Parce que le système de remboursement de soins est complexe (une base de remboursement, un ticket modérateur etc…), de nouveaux outils ont été créées pour clarifier les contrats.  C’est le résultat de l’engagement sur la lisibilité des garanties pris le 14 février 2019 par la ministre de la Santé (à l’époque Agnès Buzyn), l’Union nationale des organismes d’assurance maladie complémentaire (Unocam) et les trois principales fédérations de la profession (CTip, FFA et FNMF). Quelle est l’ambition de cet engagement ? que faut-il retenir ? voici quelques éléments pour mieux comprendre les contrats de complémentaire santé.
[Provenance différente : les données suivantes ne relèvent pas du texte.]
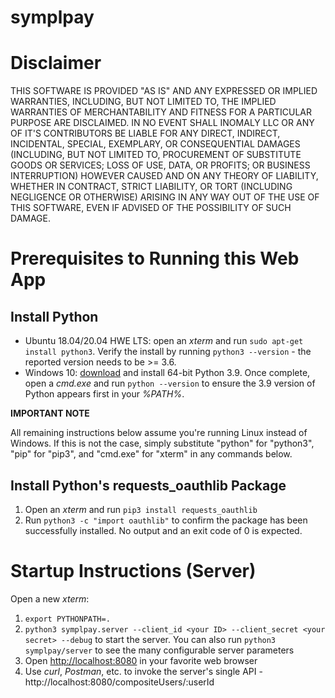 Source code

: # symplpay

# Disclaimer

THIS SOFTWARE IS PROVIDED "AS IS" AND ANY EXPRESSED OR IMPLIED WARRANTIES, INCLUDING, BUT NOT LIMITED TO, THE IMPLIED
WARRANTIES OF MERCHANTABILITY AND FITNESS FOR A PARTICULAR PURPOSE ARE DISCLAIMED. IN NO EVENT SHALL INOMALY LLC
OR ANY OF IT'S CONTRIBUTORS BE LIABLE FOR ANY DIRECT, INDIRECT, INCIDENTAL, SPECIAL, EXEMPLARY, OR CONSEQUENTIAL DAMAGES
(INCLUDING, BUT NOT LIMITED TO, PROCUREMENT OF SUBSTITUTE GOODS OR SERVICES; LOSS OF USE, DATA, OR PROFITS; OR BUSINESS
INTERRUPTION) HOWEVER CAUSED AND ON ANY THEORY OF LIABILITY, WHETHER IN CONTRACT, STRICT LIABILITY, OR TORT (INCLUDING
NEGLIGENCE OR OTHERWISE) ARISING IN ANY WAY OUT OF THE USE OF THIS SOFTWARE, EVEN IF ADVISED OF THE POSSIBILITY OF SUCH
DAMAGE.

# Prerequisites to Running this Web App

## Install Python

* Ubuntu 18.04/20.04 HWE LTS: open an _xterm_ and run `sudo apt-get install python3`. Verify the install by running `python3 --version` - the reported version needs to be >= 3.6.
* Windows 10: [download](https://www.python.org/ftp/python/3.9.0/python-3.9.0-amd64.exe) and install 64-bit Python 3.9. Once complete, open a _cmd.exe_ and run `python --version` to ensure the 3.9 version of Python appears first in your _%PATH%_.

**IMPORTANT NOTE**

All remaining instructions below assume you're running Linux instead of Windows. If this is not the case, simply substitute "python" for "python3", "pip" for "pip3", and "cmd.exe" for "xterm" in any commands below.

## Install Python's requests_oauthlib Package

1. Open an _xterm_ and run `pip3 install requests_oauthlib`
2. Run `python3 -c "import oauthlib"` to confirm the package has been successfully installed. No output and an exit code of 0 is expected.

# Startup Instructions (Server)
Open a new _xterm_:
1. `export PYTHONPATH=.`
1. `python3 symplpay.server --client_id <your ID> --client_secret <your secret> --debug` to start the server. You can also run `python3 symplpay/server` to see the many configurable server parameters
1. Open [http://localhost:8080](http://localhost:8080) in your favorite web browser
1. Use _curl_, _Postman_, etc. to invoke the server's single API - http://localhost:8080/compositeUsers/:userId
6 clés pour mieux comprendre et bien choisir sa complémentaire santé

Le premier outil est une brochure appelée « 6 clés pour mieux comprendre et bien choisir sa complémentaire santé ». C’est un document qui a vocation à être actualisé et enrichi régulièrement.

Pour améliorer la pédagogie de l’outil, les organismes complémentaires ont entrepris une démarche de diffusion de 15 exemples communs de remboursement en euros pour les actes les plus fréquents. Ces exemples garantissent aux intitulés une meilleur compréhension par rapport aux pourcentages de BRSS ou PMSS mais ils n’ont pas de caractère contractuel.

Les organismes complémentaires ont aussi développé des outils de calcul des restes à charge pour les prospects ou les assurés du type calculateur ou simulateur.

Un glossaire de l’assurance complémentaire santé

Le deuxième outil se présente comme un dictionnaire qui détaille le vocabulaire de la profession de A pour accident à V pour visite médicale, en passant par H honoraire limite de facturation, N Noemie. L’objectif est d’harmoniser le libellé des principaux postes de garanties. Les organismes complémentaires se sont ainsi mis en conformité avec les rubriques ou sous-rubriques prévues dans l’engagement (hospitalisation, dentaire, soins courants, optique, aides auditives, etc.).

Si l’on se fie aux résultats de la première enquête sur sa mise en œuvre, les assurés éprouveraient moins de difficultés à choisir leur complémentaire santé. La quasi-totalité des organismes complémentaires diffuseraient désormais aussi des exemples de garanties libellées en euros sur les actes les plus fréquents.